Under the plan half of all money donated through it would be deducted from an individual or company's tax liability. It is in effect a cash-back scheme, with the government promising to make up the other 50% from its aid budget. The scheme would apply to companies and non-domiciled taxpayers as well, so it could reach the richest Britons who manage their tax affairs through offshore entities.

From today's Guardian:

As the tax campaigner Richard Murphy points out, this is fundamentally undemocratic. Depressingly, Mirrlees and Mehta have already been granted two meetings with the Treasury, at which they insisted the scheme should be extended to those whose tax affairs are offshore, in effect allowing the use of UK taxpayers' money to be directed by tax exiles - and giving them tax relief for the privilege.

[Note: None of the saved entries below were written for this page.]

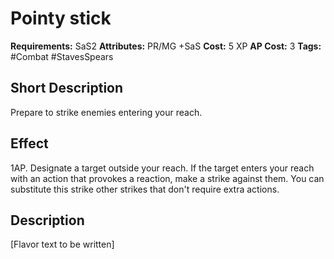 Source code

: # Pointy stick

**Requirements:** SaS2
**Attributes:** PR/MG +SaS
**Cost:** 5 XP
**AP Cost:** 3
**Tags:** #Combat #StavesSpears

## Short Description
Prepare to strike enemies entering your reach.

## Effect
1AP. Designate a target outside your reach. If the target enters your reach with an action that provokes a reaction, make a strike against them. You can substitute this strike other strikes that don't require extra actions.

## Description
[Flavor text to be written] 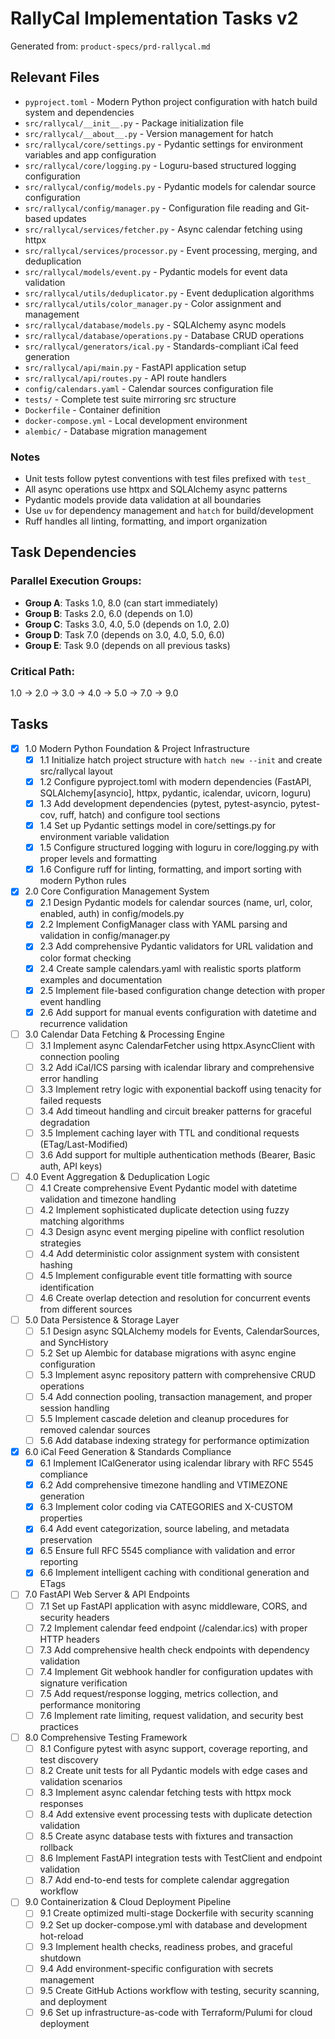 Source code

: # RallyCal Implementation Tasks v2

Generated from: `product-specs/prd-rallycal.md`

## Relevant Files

- `pyproject.toml` - Modern Python project configuration with hatch build system and dependencies
- `src/rallycal/__init__.py` - Package initialization file
- `src/rallycal/__about__.py` - Version management for hatch
- `src/rallycal/core/settings.py` - Pydantic settings for environment variables and app configuration
- `src/rallycal/core/logging.py` - Loguru-based structured logging configuration
- `src/rallycal/config/models.py` - Pydantic models for calendar source configuration
- `src/rallycal/config/manager.py` - Configuration file reading and Git-based updates
- `src/rallycal/services/fetcher.py` - Async calendar fetching using httpx
- `src/rallycal/services/processor.py` - Event processing, merging, and deduplication
- `src/rallycal/models/event.py` - Pydantic models for event data validation
- `src/rallycal/utils/deduplicator.py` - Event deduplication algorithms
- `src/rallycal/utils/color_manager.py` - Color assignment and management
- `src/rallycal/database/models.py` - SQLAlchemy async models
- `src/rallycal/database/operations.py` - Database CRUD operations
- `src/rallycal/generators/ical.py` - Standards-compliant iCal feed generation
- `src/rallycal/api/main.py` - FastAPI application setup
- `src/rallycal/api/routes.py` - API route handlers
- `config/calendars.yaml` - Calendar sources configuration file
- `tests/` - Complete test suite mirroring src structure
- `Dockerfile` - Container definition
- `docker-compose.yml` - Local development environment
- `alembic/` - Database migration management

### Notes

- Unit tests follow pytest conventions with test files prefixed with `test_`
- All async operations use httpx and SQLAlchemy async patterns
- Pydantic models provide data validation at all boundaries
- Use `uv` for dependency management and `hatch` for build/development
- Ruff handles all linting, formatting, and import organization

## Task Dependencies

### Parallel Execution Groups:
- **Group A**: Tasks 1.0, 8.0 (can start immediately)
- **Group B**: Tasks 2.0, 6.0 (depends on 1.0)
- **Group C**: Tasks 3.0, 4.0, 5.0 (depends on 1.0, 2.0)
- **Group D**: Task 7.0 (depends on 3.0, 4.0, 5.0, 6.0)
- **Group E**: Task 9.0 (depends on all previous tasks)

### Critical Path:
1.0 → 2.0 → 3.0 → 4.0 → 5.0 → 7.0 → 9.0

## Tasks

- [x] 1.0 Modern Python Foundation & Project Infrastructure
  - [x] 1.1 Initialize hatch project structure with `hatch new --init` and create src/rallycal layout
  - [x] 1.2 Configure pyproject.toml with modern dependencies (FastAPI, SQLAlchemy[asyncio], httpx, pydantic, icalendar, uvicorn, loguru)
  - [x] 1.3 Add development dependencies (pytest, pytest-asyncio, pytest-cov, ruff, hatch) and configure tool sections
  - [x] 1.4 Set up Pydantic settings model in core/settings.py for environment variable validation
  - [x] 1.5 Configure structured logging with loguru in core/logging.py with proper levels and formatting
  - [x] 1.6 Configure ruff for linting, formatting, and import sorting with modern Python rules

- [x] 2.0 Core Configuration Management System
  - [x] 2.1 Design Pydantic models for calendar sources (name, url, color, enabled, auth) in config/models.py
  - [x] 2.2 Implement ConfigManager class with YAML parsing and validation in config/manager.py
  - [x] 2.3 Add comprehensive Pydantic validators for URL validation and color format checking
  - [x] 2.4 Create sample calendars.yaml with realistic sports platform examples and documentation
  - [x] 2.5 Implement file-based configuration change detection with proper event handling
  - [x] 2.6 Add support for manual events configuration with datetime and recurrence validation

- [ ] 3.0 Calendar Data Fetching & Processing Engine
  - [ ] 3.1 Implement async CalendarFetcher using httpx.AsyncClient with connection pooling
  - [ ] 3.2 Add iCal/ICS parsing with icalendar library and comprehensive error handling
  - [ ] 3.3 Implement retry logic with exponential backoff using tenacity for failed requests
  - [ ] 3.4 Add timeout handling and circuit breaker patterns for graceful degradation
  - [ ] 3.5 Implement caching layer with TTL and conditional requests (ETag/Last-Modified)
  - [ ] 3.6 Add support for multiple authentication methods (Bearer, Basic auth, API keys)

- [ ] 4.0 Event Aggregation & Deduplication Logic
  - [ ] 4.1 Create comprehensive Event Pydantic model with datetime validation and timezone handling
  - [ ] 4.2 Implement sophisticated duplicate detection using fuzzy matching algorithms
  - [ ] 4.3 Design async event merging pipeline with conflict resolution strategies
  - [ ] 4.4 Add deterministic color assignment system with consistent hashing
  - [ ] 4.5 Implement configurable event title formatting with source identification
  - [ ] 4.6 Create overlap detection and resolution for concurrent events from different sources

- [ ] 5.0 Data Persistence & Storage Layer
  - [ ] 5.1 Design async SQLAlchemy models for Events, CalendarSources, and SyncHistory
  - [ ] 5.2 Set up Alembic for database migrations with async engine configuration
  - [ ] 5.3 Implement async repository pattern with comprehensive CRUD operations
  - [ ] 5.4 Add connection pooling, transaction management, and proper session handling
  - [ ] 5.5 Implement cascade deletion and cleanup procedures for removed calendar sources
  - [ ] 5.6 Add database indexing strategy for performance optimization

- [x] 6.0 iCal Feed Generation & Standards Compliance
  - [x] 6.1 Implement ICalGenerator using icalendar library with RFC 5545 compliance
  - [x] 6.2 Add comprehensive timezone handling and VTIMEZONE generation
  - [x] 6.3 Implement color coding via CATEGORIES and X-CUSTOM properties
  - [x] 6.4 Add event categorization, source labeling, and metadata preservation
  - [x] 6.5 Ensure full RFC 5545 compliance with validation and error reporting
  - [x] 6.6 Implement intelligent caching with conditional generation and ETags

- [ ] 7.0 FastAPI Web Server & API Endpoints
  - [ ] 7.1 Set up FastAPI application with async middleware, CORS, and security headers
  - [ ] 7.2 Implement calendar feed endpoint (/calendar.ics) with proper HTTP headers
  - [ ] 7.3 Add comprehensive health check endpoints with dependency validation
  - [ ] 7.4 Implement Git webhook handler for configuration updates with signature verification
  - [ ] 7.5 Add request/response logging, metrics collection, and performance monitoring
  - [ ] 7.6 Implement rate limiting, request validation, and security best practices

- [ ] 8.0 Comprehensive Testing Framework
  - [ ] 8.1 Configure pytest with async support, coverage reporting, and test discovery
  - [ ] 8.2 Create unit tests for all Pydantic models with edge cases and validation scenarios
  - [ ] 8.3 Implement async calendar fetching tests with httpx mock responses
  - [ ] 8.4 Add extensive event processing tests with duplicate detection validation
  - [ ] 8.5 Create async database tests with fixtures and transaction rollback
  - [ ] 8.6 Implement FastAPI integration tests with TestClient and endpoint validation
  - [ ] 8.7 Add end-to-end tests for complete calendar aggregation workflow

- [ ] 9.0 Containerization & Cloud Deployment Pipeline
  - [ ] 9.1 Create optimized multi-stage Dockerfile with security scanning
  - [ ] 9.2 Set up docker-compose.yml with database and development hot-reload
  - [ ] 9.3 Implement health checks, readiness probes, and graceful shutdown
  - [ ] 9.4 Add environment-specific configuration with secrets management
  - [ ] 9.5 Create GitHub Actions workflow with testing, security scanning, and deployment
  - [ ] 9.6 Set up infrastructure-as-code with Terraform/Pulumi for cloud deployment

This has to be one of the most abusive schemes I have heard of for a long time. Bono would love it - more tax releif than they ever pay for hypothecating the entire overseas aid budget to their chosen photo opportunistic development causes and making darned sure none goes to essential exercises such as ensuring that the tax systems of developing countries are enhanced to make sure the companies owned by the very rich pay their taxes there.

Heaven forbid.

The insanity of the wealthy in our society is becoming clearer by the day.

And note the involvement of Sir James Mirrless - the man who is heading the Institute of Fiscal Studies current pl;ans to reform the UK tax system by shifting all corporation tax liabilities onto VAT so that the burden of tax moves from the wealthiest in society to the poorest.

I guess w should see this current plan as another part of his clear plan to increase the wealth gap in the UK.

Note to the IFS: stick with this man and you'll be out in the political wilderness for a very long time. He's quite clearly lost his ethical bearings, Nobel prize or not.